When my family moved to Florida in 1969, we weren't rolling in dough. The economy was even rougher by 1972 than it was by 2008 and my mother always had her eye open for a deal. On Sundays, our drive home from church went by a Zayre's parking lot where there was usually an old truck with a sign that said "Rock Shrimp." Shrimp wasn't something we could afford much, but my mother quickly discovered that rock shrimp were a bargain. They were trash fish in those days, a meaty morsel hidden under a very hard shell. Most people didn't want to fool with them.
That didn't stop my mom: With three able-bodied kids she could order to stand at a sink and cut through the shells, and my dad always ready to fire up the charcoal grill, rock shrimp were a treat she couldn't pass up. Once you get inside that hard shell, the meat is firm and sweet. Grill them quickly and brush them with butter and you'd swear it was lobster. Or as close as people in our income bracket were going to get.

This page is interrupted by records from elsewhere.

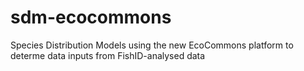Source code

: # sdm-ecocommons
Species Distribution Models using the new EcoCommons platform to determe data inputs from FishID-analysed data
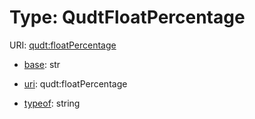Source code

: # Type: QudtFloatPercentage



URI: [qudt:floatPercentage](qudt:floatPercentage)

* [base](https://w3id.org/linkml/base): str

* [uri](https://w3id.org/linkml/uri): qudt:floatPercentage


* [typeof](https://w3id.org/linkml/typeof): string








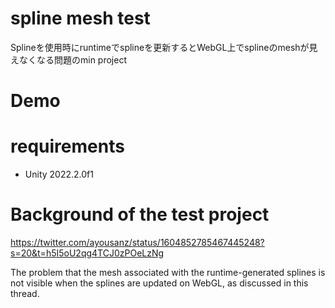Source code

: # spline mesh test

Splineを使用時にruntimeでsplineを更新するとWebGL上でsplineのmeshが見えなくなる問題のmin project

# Demo

# requirements

* Unity 2022.2.0f1

# Background of the test project

https://twitter.com/ayousanz/status/1604852785467445248?s=20&t=h5I5oU2qg4TCJ0zPOeLzNg

The problem that the mesh associated with the runtime-generated splines is not visible when the splines are updated on WebGL, as discussed in this thread.
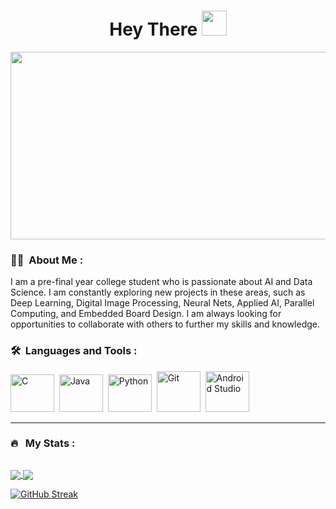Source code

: <h1 align="center">Hey There <img src="https://media.giphy.com/media/hvRJCLFzcasrR4ia7z/giphy.gif" width="40"></h1>

<p align="center"><img src="https://media.giphy.com/media/dWesBcTLavkZuG35MI/giphy.gif" width="600" height="300"  /></p>

### :man_technologist: &nbsp;About Me :

I am a pre-final year college student who is passionate about AI and Data Science. I am constantly exploring new projects in these areas, such as Deep Learning, Digital Image Processing, Neural Nets, Applied AI, Parallel Computing, and Embedded Board Design. I am always looking for opportunities to collaborate with others to further my skills and knowledge.

### 🛠 &nbsp;Languages and Tools :

<p>
<img src="https://github.com/Y-CHETHAN/Y-CHETHAN/assets/75234991/bdc8d472-f025-471d-9076-ec31a4b5d263" title="C" alt="C" width="70" height="60"/>&nbsp;
<img src="https://github.com/Y-CHETHAN/Y-CHETHAN/assets/75234991/c5789327-6efa-4ff0-a282-ef059cf7bb4f" title="Java" alt="Java" width="70" height="60"/>&nbsp;
<img src="https://github.com/Y-CHETHAN/Y-CHETHAN/assets/75234991/3b621e36-2656-4bf7-8796-984d15b228ab" title="Python" alt="Python" width="70" height="60"/>&nbsp;
<img src="https://github.com/Y-CHETHAN/Y-CHETHAN/assets/75234991/f65231aa-0895-432a-908c-99366bb381bd" title="Git" alt="Git" width="70" height="65"/>&nbsp;
<img src="https://github.com/Y-CHETHAN/Y-CHETHAN/assets/75234991/02d69ea7-d3bc-4187-8134-2f971f89c69c" title="Android Studio" alt="Android Studio" width="70" height="65"/>&nbsp;
</p>

---

### 🔥 &nbsp; My Stats :
<p align="left"><img src="https://komarev.com/ghpvc/?username=Y-CHETHAN&style=flat-square&color=blue" alt=""></p>

<a href="(https://readmestats.999857.xyz/api?username=Y-CHETHAN&theme=transparent&show_icons=true&rank_icon=github)">
  <img align="center" src="https://readmestats.999857.xyz/api?username=Y-CHETHAN&theme=transparent&show_icons=true&rank_icon=github" />
</a>

<a href="[(https://github.com/anuraghazra/github-readme-stats)](https://readmestats.999857.xyz/api/top-langs/?username=Y-CHETHANlayout=donut&theme=transparent&langs_count=10)">
  <img align="center" src="https://readmestats.999857.xyz/api/top-langs/?username=Y-CHETHAN&layout=donut&theme=transparent&langs_count=10" />
</a>

[![GitHub Streak](http://github-readme-streak-stats.herokuapp.com?user=Y-CHETHAN&theme=dark&background=000000)](https://git.io/streak-stats)
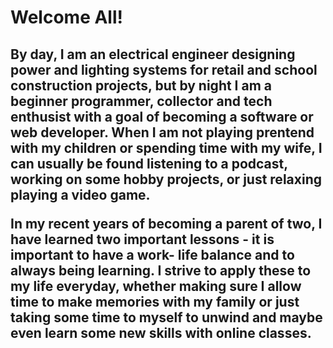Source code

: <h1> Welcome All!</h1>
<h2>By day, I am an electrical engineer designing power and lighting systems for retail and school construction projects, but by night I am a beginner programmer, collector and tech enthusist with a goal of becoming a software or web developer. When I am not playing prentend with my children or spending time with my wife, I can usually be found listening to a podcast, working on some hobby projects, or just relaxing playing a video game.

In my recent years of becoming a parent of two, I have learned two important lessons - it is important to have a work- life balance and to always being learning. I strive to apply these to my life everyday, whether making sure I allow time to make memories with my family or just taking some time to myself to unwind and maybe even learn some new skills with online classes.</h2>
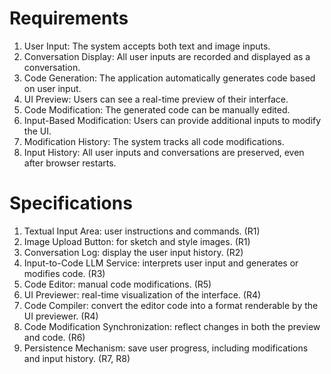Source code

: # Requirements

1. User Input: The system accepts both text and image inputs.
2. Conversation Display: All user inputs are recorded and displayed as a conversation.
3. Code Generation: The application automatically generates code based on user input.
4. UI Preview: Users can see a real-time preview of their interface.
5. Code Modification: The generated code can be manually edited.
6. Input-Based Modification: Users can provide additional inputs to modify the UI.
7. Modification History: The system tracks all code modifications.
8. Input History: All user inputs and conversations are preserved, even after browser restarts.


# Specifications

1. Textual Input Area: user instructions and commands. (R1)
2. Image Upload Button: for sketch and style images. (R1) 
3. Conversation Log: display the user input history. (R2)
4. Input-to-Code LLM Service: interprets user input and generates or modifies code. (R3)
5. Code Editor: manual code modifications. (R5)
6. UI Previewer: real-time visualization of the interface. (R4)
7. Code Compiler: convert the editor code into a format renderable by the UI previewer. (R4)
8. Code Modification Synchronization: reflect changes in both the preview and code. (R6)
9. Persistence Mechanism: save user progress, including modifications and input history. (R7, R8)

For years, we kept rock shrimp as our family secret. Then suddenly, the rock shrimp truck disappeared. A family restaurant up in Titusville had come up with a machine to slit those hard shells. All the rock shrimp ended up there, at the Dixie Crossroads, where they used to offer all-you-could eat rock shrimp.
Over the years, I've managed to stop a few times. When my son was small, he couldn't handle 11 hours in a car without a break, so we'd work in a lunch break. It's a classic Old Florida place, with a boardwalk over a fish pond where kids can toss food pellets to the fish and try to hit the alligator fountain while their parents wait for a table. Inside, there are at least three dining rooms, all decorated in manatee murals and wildlife paintings.
When I stopped for an early lunch last Saturday, I was happy to see most things about the place haven't changed. The alligator fountain is still spitting water, the waitresses still call you hon. They've added a bunch more things to the menu, like mullet and something called Royal Red Shrimp.
These days, you don't get all-you-can-eat anymore. A dozen and a half rock shrimp will set you back $21. But the platters come with two sides, and the basket of fritters, Florida's version of a beignet, still comes to your table warm and piled with an avalanche of powdered sugar.
And the rock shrimp? Still sweet, firm and buttery. Like lobster for poor people.
As my dad always said when I was a kid, "I wonder what the poor people are eating tonight?" Rock shrimp, Dad. Rock shrimp.
The Dixie Crossroads, 1475 Garden St., Titusville, Fla. From I-95, take Exit 220 and go east about 2 miles. Open 11 a.m.-9 p.m/. Sunday-Thursday, until 10 p.m. Friday and Saturday.